Under the Big Top

So fellow travelers,  I recently came across this expression:

 

circus monekys

 

It is a translated Polish proverb Nie mój cyrk, nie moje malpy which is a very intriguing way to say  “It’s not my problem.”

I honestly had never heard it until someone used it as a comment on a social media site but it had a strangely familiar feeling, although I did not know why.  It came up again today, while I was searching for an article on line. This time it was like finally finding the right key; a door in my consciousness clicked open.

After my previous post, a friend and creative mentor encouraged me to explore what lies underneath my feelings. What surfaced in our discussion was my frustration with current trends in education. I have composed a full discourse (which I won’t put forth here) on the insanity of holding school districts hostage to poorly thought out Common Core “standards” and performance based pay programs designed to pit colleagues against one another. Withholding state and/or federal funds is only going to create an  unbridgeable gap between impoverished and wealthier districts. Eventually the latter districts will increase their local funding for basic education and cut “expendible” programs ( a trend already begun.) Concerned parents will create booster clubs to keep extra curricular programs running. No such rescue operation will surface in financially struggling areas, some of which used to be solid middle class neighborhoods before the economic down turn of recent years.

OK,  you’ve gotten a taste of the speech.  No apologies, it’s all you need to understand my position.  You see up until recently  my main perspective has been a “Thank goodness my youngest child is graduating from high school this year and I no longer have any kids ‘in the system’  because the system is about to shred every child’s confidence in their ability to learn anything.”  Like the proverb says: Not my circus, not my monkeys.

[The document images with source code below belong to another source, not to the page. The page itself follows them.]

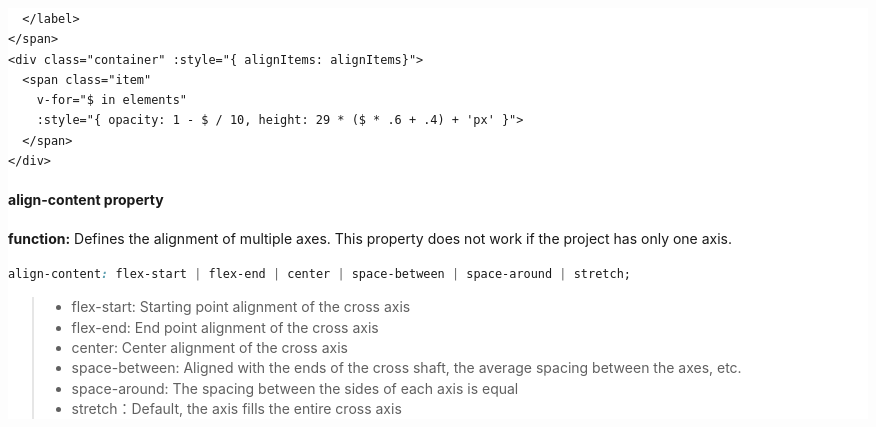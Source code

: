       </label>
    </span>
    <div class="container" :style="{ alignItems: alignItems}">
      <span class="item" 
        v-for="$ in elements" 
        :style="{ opacity: 1 - $ / 10, height: 29 * ($ * .6 + .4) + 'px' }">
      </span>
    </div>
  </main>
</template>
<script>
  module.exports = {
    data () {
      return {
        elements: Array.from({length: 5}).map((v, i) => i + 1),
        radios: [
          {id: 'flex-start', value: 'flex-start'},
          {id: 'flex-end', value: 'flex-end'},
          {id: 'center', value: 'center'},
          {id: 'baseline', value: 'baseline'},
          {id: 'stretch', value: 'stretch'},
        ],
        alignItems: 'stretch',
      }
    },
    methods: {
      handleSelected(dir) {
        this.alignItems = dir;
      }
    }
  }
</script>
</script>

#### align-content property

**function:** Defines the alignment of multiple axes. This property does not work if the project has only one axis.

```css
align-content: flex-start | flex-end | center | space-between | space-around | stretch;
```
> * flex-start: Starting point alignment of the cross axis
> * flex-end: End point alignment of the cross axis
> * center: Center alignment of the cross axis
> * space-between: Aligned with the ends of the cross shaft, the average spacing between the axes, etc.
> * space-around: The spacing between the sides of each axis is equal
> * stretch：Default, the axis fills the entire cross axis

<vuep template="#alignContent"></vuep>

<script v-pre type="text/x-template" id="alignContent">
<style>
  main {
    width: 100%;
    padding: 52px 17px 52px 29px;
  }
  .container {
    height: 399px;
    display: flex;
    flex-wrap: wrap;
    align-content: stretch;
  }
  .item {
    width: 20%; height: 29px;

It’s an easy attitude to adopt.  I am only a few years from having the option to retire if I wish. I can ride out this current storm of ill advised “reform” and simply walk away with a modest benefit package and enough income to take that cross country road trip in search of my monkeys.

nancys monkey

(Fun Monkey photo courtesy of  Nancy Gallimore.  You can read about her monkey adventures here.)

The problem is I have always been that person who gets right into one of the three ring acts to make something happen. When the district cut all transportation funding for field trips, our PTA (of which I was treasurer for seven years) lead the charge in creating a fundraiser to keep those trips in the elementary school program. When one brave mom (now a popular social studies teacher at the high school) took on the challenge to breath new life into a reading partners program which was about to be discontinued because of lagging participation I signed right on as co-chair. When the word got out the Board of Ed was planning to discontinue in school lessons for strings students,  I hauled my then second grade daughter to a meeting and politely but firmly asked the members of the board to please explain to my daughter why she would not be able to take lessons in school next year since at that time private lessons were beyond our budget.  That was eighteen years ago; and even though she and her younger sister eventually had the benefit of private lessons, those in school lessons continue to be part of the orchestra program. Not that I claim this as a personal victory because a lot of parents spoke up at that meeting.

Yes, I am a “Where’s the circus and which way did the monkeys go?”  kind of person.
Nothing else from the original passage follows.